The close-knit couple on the train (maintaining their five-and-a-half centimetres) stood and moved towards Lilian. They were arriving in the city, and Lilian braced herself for the proximity of the disembarking lovebirds. There was nowhere to go – every part of the train, in areas smaller than recommended, were clusters of people. Standing, sitting, reading, eating, drinking, breathing and talking petri dishes – veritable cocktails of microbiological hazards. In the last few minutes alone, she had seen one woman lick her finger to turn the page of her book, and a man bury his face in his hands. A young man talked into a microphone on his headset, holding the receiver so close to his mouth he practically tasted it. The cyclist had adjusted his bike shorts lasciviously, and the couple, now leaving the train, had exchanged saliva throughout the journey via prolonged Italian kissing. None of them wore gloves. None of them wore masks. It was lunacy.
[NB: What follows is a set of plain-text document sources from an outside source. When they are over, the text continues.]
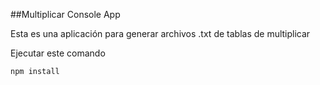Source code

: 
##Multiplicar Console App

Esta es una aplicación para generar archivos .txt de tablas de
multiplicar

Ejecutar este comando

```
npm install
```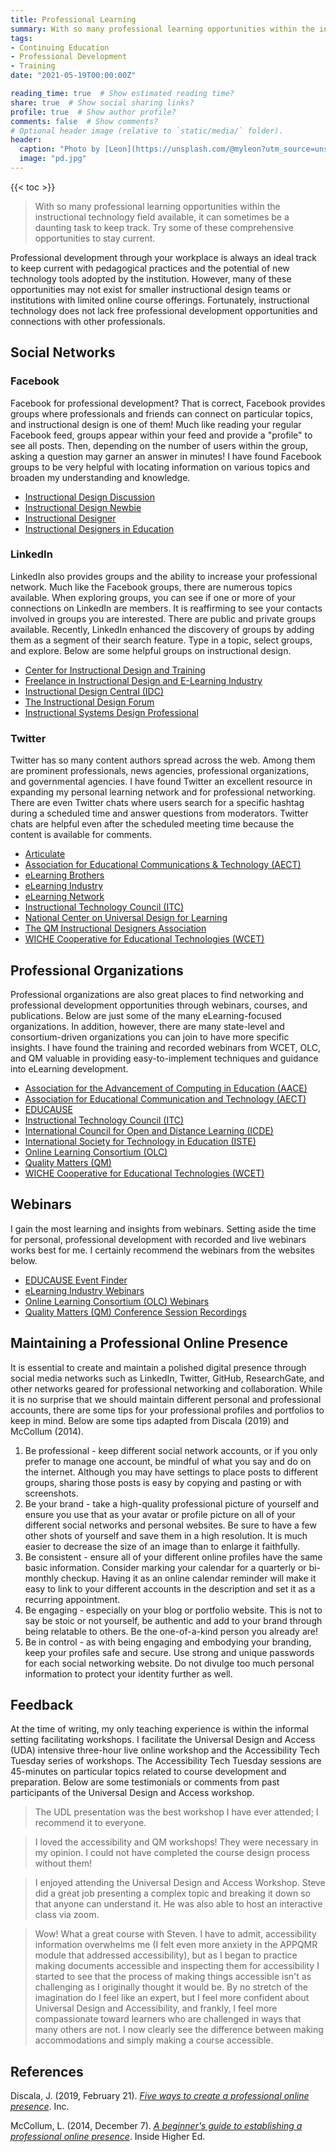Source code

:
 ```yaml
---
title: Professional Learning
summary: With so many professional learning opportunities within the instructional technology field available, it can sometimes be a daunting task to keep track. Try some of these comprehensive opportunities to stay current.
tags:
- Continuing Education
- Professional Development
- Training
date: "2021-05-19T00:00:00Z"

reading_time: true  # Show estimated reading time?
share: true  # Show social sharing links?
profile: true  # Show author profile?
comments: false  # Show comments?
# Optional header image (relative to `static/media/` folder).
header:
  caption: "Photo by [Leon](https://unsplash.com/@myleon?utm_source=unsplash&amp;utm_medium=referral&amp;utm_content=creditCopyText) on [Unsplash](https://unsplash.com/s/photos/training?utm_source=unsplash&amp;utm_medium=referral&amp;utm_content=creditCopyText)"
  image: "pd.jpg"
---
```


{{< toc >}}

> With so many professional learning opportunities within the instructional technology field available, it can sometimes be a daunting task to keep track. Try some of these comprehensive opportunities to stay current.

Professional development through your workplace is always an ideal track to keep current with pedagogical practices and the potential of new technology tools adopted by the institution. However, many of these opportunities may not exist for smaller instructional design teams or institutions with limited online course offerings. Fortunately, instructional technology does not lack free professional development opportunities and connections with other professionals.

## Social Networks

### Facebook

Facebook for professional development? That is correct, Facebook provides groups where professionals and friends can connect on particular topics, and instructional design is one of them! Much like reading your regular Facebook feed, groups appear within your feed and provide a "profile" to see all posts. Then, depending on the number of users within the group, asking a question may garner an answer in minutes! I have found Facebook groups to be very helpful with locating information on various topics and broaden my understanding and knowledge.

* [Instructional Design Discussion](https://www.facebook.com/groups/InstructionalDesignDiscussion/)
* [Instructional Design Newbie](https://www.facebook.com/groups/idnewb/)
* [Instructional Designer](https://www.facebook.com/groups/idesigner/)
* [Instructional Designers in Education](https://www.facebook.com/groups/1526889350715555/)

### LinkedIn

LinkedIn also provides groups and the ability to increase your professional network. Much like the Facebook groups, there are numerous topics available. When exploring groups, you can see if one or more of your connections on LinkedIn are members. It is reaffirming to see your contacts involved in groups you are interested. There are public and private groups available. Recently, LinkedIn enhanced the discovery of groups by adding them as a segment of their search feature. Type in a topic, select groups, and explore. Below are some helpful groups on instructional design.

* [Center for Instructional Design and Training](https://www.linkedin.com/groups/3964831/)
* [Freelance in Instructional Design and E-Learning Industry](https://www.linkedin.com/groups/3638251/)
* [Instructional Design Central (IDC)](https://www.linkedin.com/groups/2672881/)
* [The Instructional Design Forum](https://www.linkedin.com/groups/1988597/)
* [Instructional Systems Design Professional](https://www.linkedin.com/groups/156321/)

### Twitter

Twitter has so many content authors spread across the web. Among them are prominent professionals, news agencies, professional organizations, and governmental agencies. I have found Twitter an excellent resource in expanding my personal learning network and for professional networking. There are even Twitter chats where users search for a specific hashtag during a scheduled time and answer questions from moderators. Twitter chats are helpful even after the scheduled meeting time because the content is available for comments.

* [Articulate](https://twitter.com/Articulate)
* [Association for Educational Communications & Technology (AECT)](https://twitter.com/AECT)
* [eLearning Brothers](https://twitter.com/eLearningBros)
* [eLearning Industry](https://twitter.com/elearnindustry)
* [eLearning Network](https://twitter.com/elearningnetwk)
* [Instructional Technology Council (ITC)](https://twitter.com/ITCeLearning)
* [National Center on Universal Design for Learning](https://twitter.com/udl_center)
* [The QM Instructional Designers Association](https://twitter.com/theqmida)
* [WICHE Cooperative for Educational Technologies (WCET)](https://twitter.com/wcet_info)

## Professional Organizations

Professional organizations are also great places to find networking and professional development opportunities through webinars, courses, and publications. Below are just some of the many eLearning-focused organizations. In addition, however, there are many state-level and consortium-driven organizations you can join to have more specific insights. I have found the training and recorded webinars from WCET, OLC, and QM valuable in providing easy-to-implement techniques and guidance into eLearning development.

* [Association for the Advancement of Computing in Education (AACE)](https://www.aace.org/)
* [Association for Educational Communication and Technology (AECT)](https://www.aect.org/)
* [EDUCAUSE](https://www.educause.edu/)
* [Instructional Technology Council (ITC)](https://www.itcnetwork.org/)
* [International Council for Open and Distance Learning (ICDE)](https://www.icde.org/)
* [International Society for Technology in Education (ISTE)](https://www.iste.org/)
* [Online Learning Consortium (OLC)](https://onlinelearningconsortium.org/)
* [Quality Matters (QM)](https://www.qualitymatters.org/)
* [WICHE Cooperative for Educational Technologies (WCET)](https://wcet.wiche.edu/)

## Webinars

I gain the most learning and insights from webinars. Setting aside the time for personal, professional development with recorded and live webinars works best for me. I certainly recommend the webinars from the websites below.

* [EDUCAUSE Event Finder](https://events.educause.edu/event-finder)
* [eLearning Industry Webinars](https://elearningindustry.com/webinars)
* [Online Learning Consortium (OLC) Webinars](https://onlinelearningconsortium.org/learn/webinars/)
* [Quality Matters (QM) Conference Session Recordings](https://www.qualitymatters.org/events/webcasting-recordings)

## Maintaining a Professional Online Presence

It is essential to create and maintain a polished digital presence through social media networks such as LinkedIn, Twitter, GitHub, ResearchGate, and other networks geared for professional networking and collaboration. While it is no surprise that we should maintain different personal and professional accounts, there are some tips for your professional profiles and portfolios to keep in mind. Below are some tips adapted from Discala (2019) and McCollum (2014).

1. Be professional - keep different social network accounts, or if you only prefer to manage one account, be mindful of what you say and do on the internet. Although you may have settings to place posts to different groups, sharing those posts is easy by copying and pasting or with screenshots.
2. Be your brand - take a high-quality professional picture of yourself and ensure you use that as your avatar or profile picture on all of your different social networks and personal websites. Be sure to have a few other shots of yourself and save them in a high resolution. It is much easier to decrease the size of an image than to enlarge it faithfully.
3. Be consistent - ensure all of your different online profiles have the same basic information. Consider marking your calendar for a quarterly or bi-monthly checkup. Having it as an online calendar reminder will make it easy to link to your different accounts in the description and set it as a recurring appointment.
4. Be engaging - especially on your blog or portfolio website. This is not to say be stoic or not yourself, be authentic and add to your brand through being relatable to others. Be the one-of-a-kind person you already are!
5. Be in control - as with being engaging and embodying your branding, keep your profiles safe and secure. Use strong and unique passwords for each social networking website. Do not divulge too much personal information to protect your identity further as well.

## Feedback

At the time of writing, my only teaching experience is within the informal setting facilitating workshops. I facilitate the Universal Design and Access (UDA) intensive three-hour live online workshop and the Accessibility Tech Tuesday series of workshops. The Accessibility Tech Tuesday sessions are 45-minutes on particular topics related to course development and preparation. Below are some testimonials or comments from past participants of the Universal Design and Access workshop.

> The UDL presentation was the best workshop I have ever attended; I recommend it to everyone.

> I loved the accessibility and QM workshops! They were necessary in my opinion. I could not have completed the course design process without them!

> I enjoyed attending the Universal Design and Access Workshop. Steve did a great job presenting a complex topic and breaking it down so that anyone can understand it. He was also able to host an interactive class via zoom.

> Wow! What a great course with Steven.  I have to admit, accessibility information overwhelms me (I felt even more anxiety in the APPQMR module that addressed accessibility), but as I began to practice making documents accessible and inspecting them for accessibility I started to see that the process of making things accessible isn't as challenging as I originally thought it would be. By no stretch of the imagination do I feel like an expert, but I feel more confident about Universal Design and Accessibility, and frankly, I feel more compassionate toward learners who are challenged in ways that many others are not. I now clearly see the difference between making accommodations and simply making a course accessible.

## References

Discala, J. (2019, February 21). *[Five ways to create a professional online presence](https://www.inc.com/john-discala/5-ways-to-create-a-professional-online-presence.html)*. Inc.

McCollum, L. (2014, December 7). *[A beginner's guide to establishing a professional online presence](https://www.insidehighered.com/blogs/gradhacker/beginner%E2%80%99s-guide-establishing-professional-online-presence)*. Inside Higher Ed.
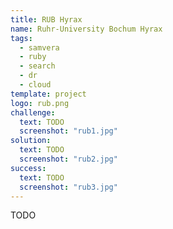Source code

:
 ```yaml
---
title: RUB Hyrax
name: Ruhr-University Bochum Hyrax
tags:
  - samvera
  - ruby
  - search
  - dr
  - cloud
template: project
logo: rub.png
challenge:
  text: TODO
  screenshot: "rub1.jpg"
solution:
  text: TODO
  screenshot: "rub2.jpg"
success:
  text: TODO
  screenshot: "rub3.jpg"
---
```


TODO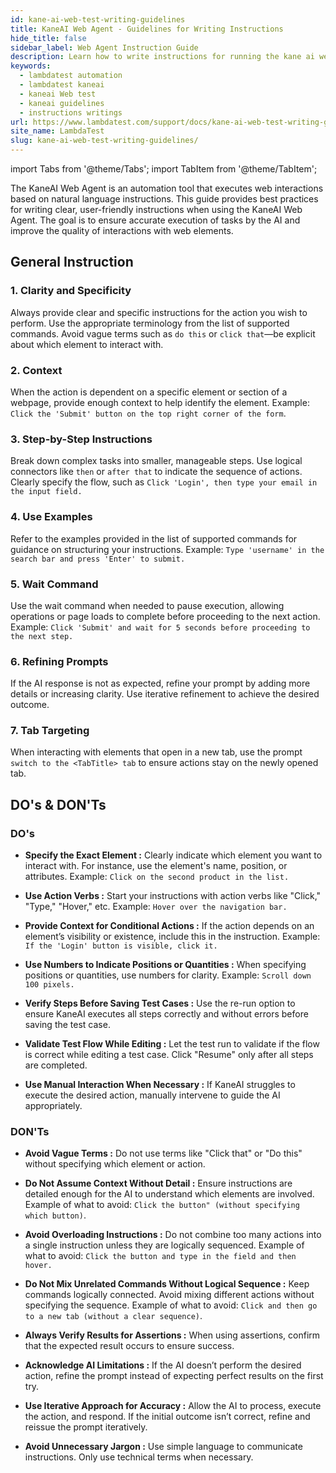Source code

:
 ```yaml
---
id: kane-ai-web-test-writing-guidelines
title: KaneAI Web Agent - Guidelines for Writing Instructions
hide_title: false
sidebar_label: Web Agent Instruction Guide
description: Learn how to write instructions for running the kane ai web agent smoothly and without any problem
keywords:
  - lambdatest automation
  - lambdatest kaneai
  - kaneai Web test
  - kaneai guidelines
  - instructions writings
url: https://www.lambdatest.com/support/docs/kane-ai-web-test-writing-guidelines
site_name: LambdaTest
slug: kane-ai-web-test-writing-guidelines/
---
```


import Tabs from '@theme/Tabs';
import TabItem from '@theme/TabItem';

<script type="application/ld+json"
      dangerouslySetInnerHTML={{ __html: JSON.stringify({
       "@context": "https://schema.org",
        "@type": "BreadcrumbList",
        "itemListElement": [{
          "@type": "ListItem",
          "position": 1,
          "name": "Home",
          "item": "https://www.lambdatest.com"
        },{
          "@type": "ListItem",
          "position": 2,
          "name": "Support",
          "item": "https://www.lambdatest.com/support/docs/"
        },{
          "@type": "ListItem",
          "position": 3,
          "name": "KaneAI Web Test",
          "item": "https://www.lambdatest.com/support/docs/kane-ai-web-test-writing-guidelines"
        }]
      })
    }}
></script>
The KaneAI Web Agent is an automation tool that executes web interactions based on natural language instructions. This guide provides best practices for writing clear, user-friendly instructions when using the KaneAI Web Agent. The goal is to ensure accurate execution of tasks by the AI and improve the quality of interactions with web elements.

## General Instruction

### 1. Clarity and Specificity
Always provide clear and specific instructions for the action you wish to perform. Use the appropriate terminology from the list of supported commands. Avoid vague terms such as `do this` or `click that`—be explicit about which element to interact with.

### 2. Context
When the action is dependent on a specific element or section of a webpage, provide enough context to help identify the element. Example: `Click the 'Submit' button on the top right corner of the form`.

### 3. Step-by-Step Instructions
Break down complex tasks into smaller, manageable steps. Use logical connectors like `then` or `after that` to indicate the sequence of actions. Clearly specify the flow, such as `Click 'Login', then type your email in the input field.`

### 4. Use Examples
Refer to the examples provided in the list of supported commands for guidance on structuring your instructions.
Example: `Type 'username' in the search bar and press 'Enter' to submit.`

### 5. Wait Command
Use the wait command when needed to pause execution, allowing operations or page loads to complete before proceeding to the next action. Example: `Click 'Submit' and wait for 5 seconds before proceeding to the next step.`

### 6. Refining Prompts
If the AI response is not as expected, refine your prompt by adding more details or increasing clarity. Use iterative refinement to achieve the desired outcome.

### 7. Tab Targeting
When interacting with elements that open in a new tab, use the prompt `switch to the <TabTitle> tab` to ensure actions stay on the newly opened tab.

## DO's & DON'Ts

### DO's
- **Specify the Exact Element :** Clearly indicate which element you want to interact with. For instance, use the element's name, position, or attributes.
Example: `Click on the second product in the list.`

- **Use Action Verbs :** Start your instructions with action verbs like "Click," "Type," "Hover," etc.
Example: `Hover over the navigation bar.`

- **Provide Context for Conditional Actions :** If the action depends on an element’s visibility or existence, include this in the instruction. Example: `If the 'Login' button is visible, click it.`

- **Use Numbers to Indicate Positions or Quantities :** When specifying positions or quantities, use numbers for clarity. Example: `Scroll down 100 pixels.`

- **Verify Steps Before Saving Test Cases :** Use the re-run option to ensure KaneAI executes all steps correctly and without errors before saving the test case.

- **Validate Test Flow While Editing :** Let the test run to validate if the flow is correct while editing a test case. Click "Resume" only after all steps are completed.

- **Use Manual Interaction When Necessary :** If KaneAI struggles to execute the desired action, manually intervene to guide the AI appropriately.

### DON'Ts
- **Avoid Vague Terms :** Do not use terms like "Click that" or "Do this" without specifying which element or action.

- **Do Not Assume Context Without Detail :** Ensure instructions are detailed enough for the AI to understand which elements are involved. Example of what to avoid: `Click the button" (without specifying which button)`.

- **Avoid Overloading Instructions :** Do not combine too many actions into a single instruction unless they are logically sequenced. Example of what to avoid: `Click the button and type in the field and then hover.`

- **Do Not Mix Unrelated Commands Without Logical Sequence :** Keep commands logically connected. Avoid mixing different actions without specifying the sequence. Example of what to avoid: `Click and then go to a new tab (without a clear sequence)`.

- **Always Verify Results for Assertions :** When using assertions, confirm that the expected result occurs to ensure success.

- **Acknowledge AI Limitations :** If the AI doesn’t perform the desired action, refine the prompt instead of expecting perfect results on the first try.

- **Use Iterative Approach for Accuracy :** Allow the AI to process, execute the action, and respond. If the initial outcome isn’t correct, refine and reissue the prompt iteratively.

- **Avoid Unnecessary Jargon :** Use simple language to communicate instructions. Only use technical terms when necessary.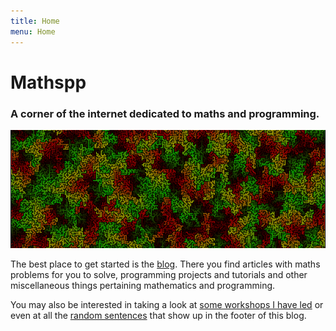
 ```yaml
---
title: Home
menu: Home
---
```


# Mathspp

### A corner of the internet dedicated to maths and programming.

![](maze.png)

The best place to get started is the [blog](../blog). There you find articles with maths problems for you to solve, programming projects and tutorials and other miscellaneous things pertaining mathematics and programming.

You may also be interested in taking a look at [some workshops I have led](../workshops) or even at all the [random sentences](../random-sentences) that show up in the footer of this blog.
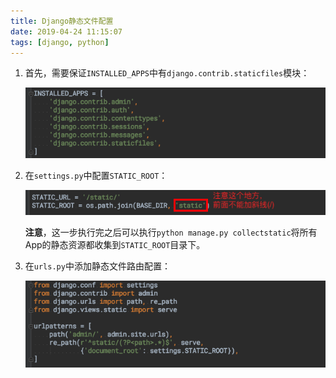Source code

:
 ```yaml
---
title: Django静态文件配置
date: 2019-04-24 11:15:07
tags: [django, python]
---
```


1. 首先，需要保证`INSTALLED_APPS`中有`django.contrib.staticfiles`模块：

    ![](/images/django-static-files-1.png)

2. 在`settings.py`中配置`STATIC_ROOT`：

    ![](/images/django-static-files-2.png)

    **注意**，这一步执行完之后可以执行`python manage.py collectstatic`将所有App的静态资源都收集到`STATIC_ROOT`目录下。

3. 在`urls.py`中添加静态文件路由配置：

    ![](/images/django-static-files-3.png)
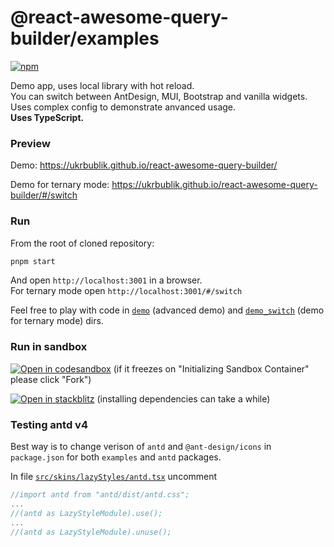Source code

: # @react-awesome-query-builder/examples

[![npm](https://img.shields.io/npm/v/@react-awesome-query-builder/examples.svg)](https://www.npmjs.com/package/@react-awesome-query-builder/examples)

Demo app, uses local library with hot reload.  
You can switch between AntDesign, MUI, Bootstrap and vanilla widgets.  
Uses complex config to demonstrate anvanced usage.  
**Uses TypeScript.**

### Preview

Demo: https://ukrbublik.github.io/react-awesome-query-builder/

Demo for ternary mode: https://ukrbublik.github.io/react-awesome-query-builder/#/switch

### Run

From the root of cloned repository:

```sh
pnpm start
```

And open `http://localhost:3001` in a browser.  
For ternary mode open `http://localhost:3001/#/switch`  

Feel free to play with code in [`demo`](demo) (advanced demo) and [`demo_switch`](demo_switch) (demo for ternary mode) dirs.  

### Run in sandbox

[![Open in codesandbox](https://codesandbox.io/static/img/play-codesandbox.svg)](https://codesandbox.io/s/github/ukrbublik/react-awesome-query-builder/tree/master/packages/examples?file=/demo/index.tsx)
(if it freezes on "Initializing Sandbox Container" please click "Fork")

[![Open in stackblitz](https://developer.stackblitz.com/img/open_in_stackblitz.svg)](https://stackblitz.com/github/ukrbublik/react-awesome-query-builder/tree/master?file=packages%2Fexamples%2Fsrc%2Fdemo%2Findex.tsx)
(installing dependencies can take a while)

### Testing antd v4

Best way is to change verison of `antd` and `@ant-design/icons` in `package.json` for both `examples` and `antd` packages.

In file [`src/skins/lazyStyles/antd.tsx`](/packages/examples/src/skins/lazyStyles/antd.tsx) uncomment

```js
//import antd from "antd/dist/antd.css";
...
//(antd as LazyStyleModule).use();
...
//(antd as LazyStyleModule).unuse();
```
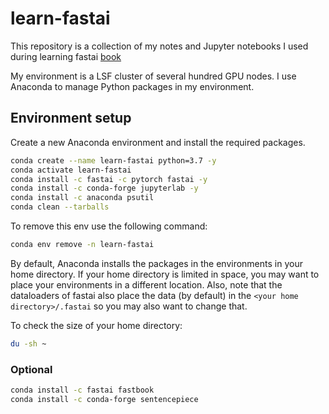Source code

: # learn-fastai

This repository is a collection of my notes and Jupyter notebooks I used during learning fastai [book](https://github.com/fastai/fastbook)

My environment is a LSF cluster of several hundred GPU nodes.  I use Anaconda to manage Python packages in my environment.

## Environment setup

Create a new Anaconda environment and install the required packages. 

```bash
conda create --name learn-fastai python=3.7 -y
conda activate learn-fastai 
conda install -c fastai -c pytorch fastai -y
conda install -c conda-forge jupyterlab -y
conda install -c anaconda psutil 
conda clean --tarballs
```

To remove this env use the following command:

```bash
conda env remove -n learn-fastai
```

By default, Anaconda installs the packages in the environments in your home directory.  If your home directory is limited in space, you may want to place your environments in a different location.  Also, note that the dataloaders of fastai also place the data (by default) in the ```<your home directory>/.fastai``` so you may also want to change that.

To check the size of your home directory:

```bash
du -sh ~
```


### Optional

```bash
conda install -c fastai fastbook
conda install -c conda-forge sentencepiece 
```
Apart from the lack of social distance, the exiting couple were especially remarkable – Italian kissing was certainly not something you saw in public too often. BC, before Corona, such affectionate displays had been known as French kissing, for reasons no one seemed to remember. But after the coronavirus spread throughout the world, such shows of intimacy were rather mockingly rebadged as Italian, referencing both the stereotype of Italian passion and the speed of the virus’ spread throughout that country. It wasn’t the only colloquialism bred by the pandemic. Ten percent of Americans had been wiped out by the Trumpian cocktail of household bleach and fish tank cleaner. Some called it stupidity, others said it was the deliberate choice of desperate souls held in isolation too long. Either way, it was known as a ‘Doctor Donald’, and it took away the pain (after a horrific burning sensation and immediate feelings of regret). And it cured at least one health hazard, Trump having downed it himself during a press conference in a show of bravado.

But people like Lilian were the real hangover of the pandemic years. She had never really been able to overcome the metre and a half distancing from anyone other than her immediate family members. At some point, she had forgotten how to make friends with people face-to-face, so in her late thirties now, she remained not just socially distant, but emotionally distant. She had an aversion to door knobs, and crowds, and enclosed spaces. And she had no desire to change.

After years in lockdown, her parents had made plans for the future. They installed an outdoor shower so that their first forays outside could end with a full washdown and clothing change before re-entering the family home. Downloadable tracing apps had unleashed the population back out into public spaces and the virus had multiplied – contact tracing being a reaction to spread, not a prevention. Not being on the wealthier end of the spectrum, Lilan’s family had been unable to take advantage of one of the government’s generous (but costly) PPE packages, so they had begun making their own masks out of recycled materials, with charcoal inserts to absorb moisture and particles. Lilian had ended up studying biochemistry, turning her talents to modifying the charcoal inserts to kill viral particles. And as time went on and government relations with China fell apart, their family’s cottage industry grew, catering to a large market of low income families desperate for supplies they couldn’t otherwise access.

The success of their homemade masks is what brought Lilian to the city today, so many years after the first truly global pandemic. Lilian had received a phone call from a scientist friend, who was advising the government. There was a new virus in town.